At a televised primary debate in April, Obama was dismissive of questions about Ayers, saying he was simply "a guy who lives in my neighborhood" and "not somebody who I exchange ideas from on a regular basis." The fact that records of the Annenberg Challenge show Obama knew Ayers at least as early as 1995, and attended at least four meetings with him, was seized on by bloggers, pundits and others as a sign that Obama was not telling the whole truth.
"This is a professional relationship that they had, and a political relationship," said Steve Diamond, an associate professor at the Santa Clara University School of Law who has written extensively about the Annenberg Challenge on his blog, Global Labor and Politics, in an interview.
He said he became interested in the topic because the reporting on Obama and Ayers' relationship was not accurate, and that it was "up to voters to decide whether (the relationship) is a cause for concern."
Diamond, who says he does not plan to vote for Obama but is "definitely not a conservative," first started looking for records of the Chicago Annenberg Challenge by looking at copies of the records from Brown, which he said initially provided the Internet community with the only real facts anyone had bothered to look up about the project.
Diamond dismissed, however, the efforts of some more hostile commentators to exaggerate the relationship between Obama and Ayers.
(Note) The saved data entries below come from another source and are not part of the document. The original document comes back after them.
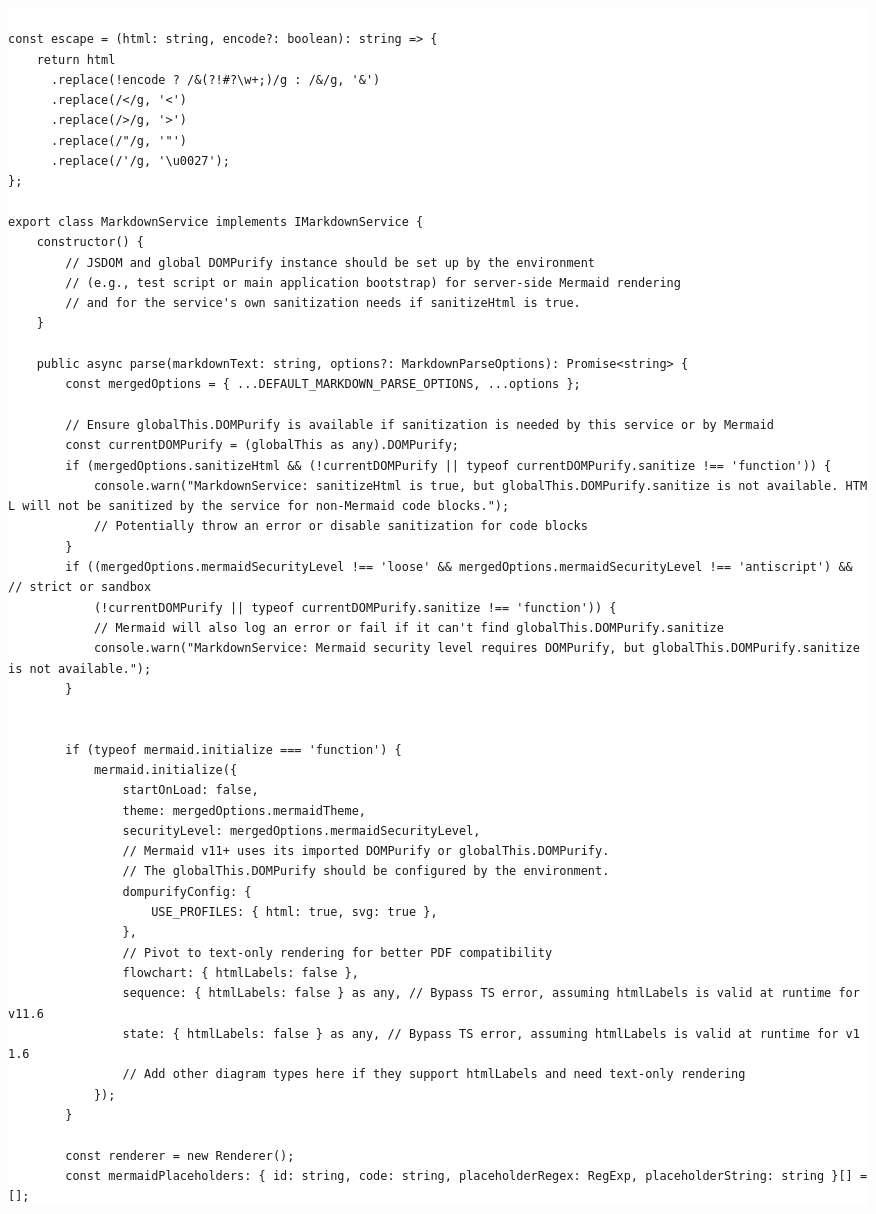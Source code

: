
 ```

const escape = (html: string, encode?: boolean): string => {
    return html
      .replace(!encode ? /&(?!#?\w+;)/g : /&/g, '&')
      .replace(/</g, '<')
      .replace(/>/g, '>')
      .replace(/"/g, '"')
      .replace(/'/g, '\u0027');
};

export class MarkdownService implements IMarkdownService {
    constructor() {
        // JSDOM and global DOMPurify instance should be set up by the environment 
        // (e.g., test script or main application bootstrap) for server-side Mermaid rendering
        // and for the service's own sanitization needs if sanitizeHtml is true.
    }

    public async parse(markdownText: string, options?: MarkdownParseOptions): Promise<string> {
        const mergedOptions = { ...DEFAULT_MARKDOWN_PARSE_OPTIONS, ...options };

        // Ensure globalThis.DOMPurify is available if sanitization is needed by this service or by Mermaid
        const currentDOMPurify = (globalThis as any).DOMPurify;
        if (mergedOptions.sanitizeHtml && (!currentDOMPurify || typeof currentDOMPurify.sanitize !== 'function')) {
            console.warn("MarkdownService: sanitizeHtml is true, but globalThis.DOMPurify.sanitize is not available. HTML will not be sanitized by the service for non-Mermaid code blocks.");
            // Potentially throw an error or disable sanitization for code blocks
        }
        if ((mergedOptions.mermaidSecurityLevel !== 'loose' && mergedOptions.mermaidSecurityLevel !== 'antiscript') && // strict or sandbox
            (!currentDOMPurify || typeof currentDOMPurify.sanitize !== 'function')) {
            // Mermaid will also log an error or fail if it can't find globalThis.DOMPurify.sanitize
            console.warn("MarkdownService: Mermaid security level requires DOMPurify, but globalThis.DOMPurify.sanitize is not available.");
        }


        if (typeof mermaid.initialize === 'function') {
            mermaid.initialize({
                startOnLoad: false,
                theme: mergedOptions.mermaidTheme,
                securityLevel: mergedOptions.mermaidSecurityLevel,
                // Mermaid v11+ uses its imported DOMPurify or globalThis.DOMPurify.
                // The globalThis.DOMPurify should be configured by the environment.
                dompurifyConfig: { 
                    USE_PROFILES: { html: true, svg: true },
                },
                // Pivot to text-only rendering for better PDF compatibility
                flowchart: { htmlLabels: false },
                sequence: { htmlLabels: false } as any, // Bypass TS error, assuming htmlLabels is valid at runtime for v11.6
                state: { htmlLabels: false } as any, // Bypass TS error, assuming htmlLabels is valid at runtime for v11.6
                // Add other diagram types here if they support htmlLabels and need text-only rendering
            });
        }

        const renderer = new Renderer();
        const mermaidPlaceholders: { id: string, code: string, placeholderRegex: RegExp, placeholderString: string }[] = [];
```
There is "conspiracy thinking" on both the left and right, he said. "They're drawing political conclusions that are probably unsustainable."
In Chicago, a larger media fray was touched off this summer when Stanley Kurtz, a writer for the conservative National Review, reported that he had been blocked from accessing records of the challenge at the University of Illinois, Chicago, where Ayers is a professor of education and where the bulk of the records on the Chicago Annenberg Challenge are kept.
Kurtz's column touched off rumors that the Obama campaign was interfering with the records, building up so much political interest in the matter that television cameras descended on the quiet Chicago library when the university announced shortly thereafter that the records were accessible once more.
For whatever reason, perhaps because there are fewer records at Brown than there are in Chicago, the Annenberg Institute has been spared the same fate, said Mike Grady, deputy director of the institute. Only a handful of visitors have inquired about the documents in the last year, he said, although the institute has posted a press release on its Web site indicating that the records are in fact public, to stay any rumors to the contrary.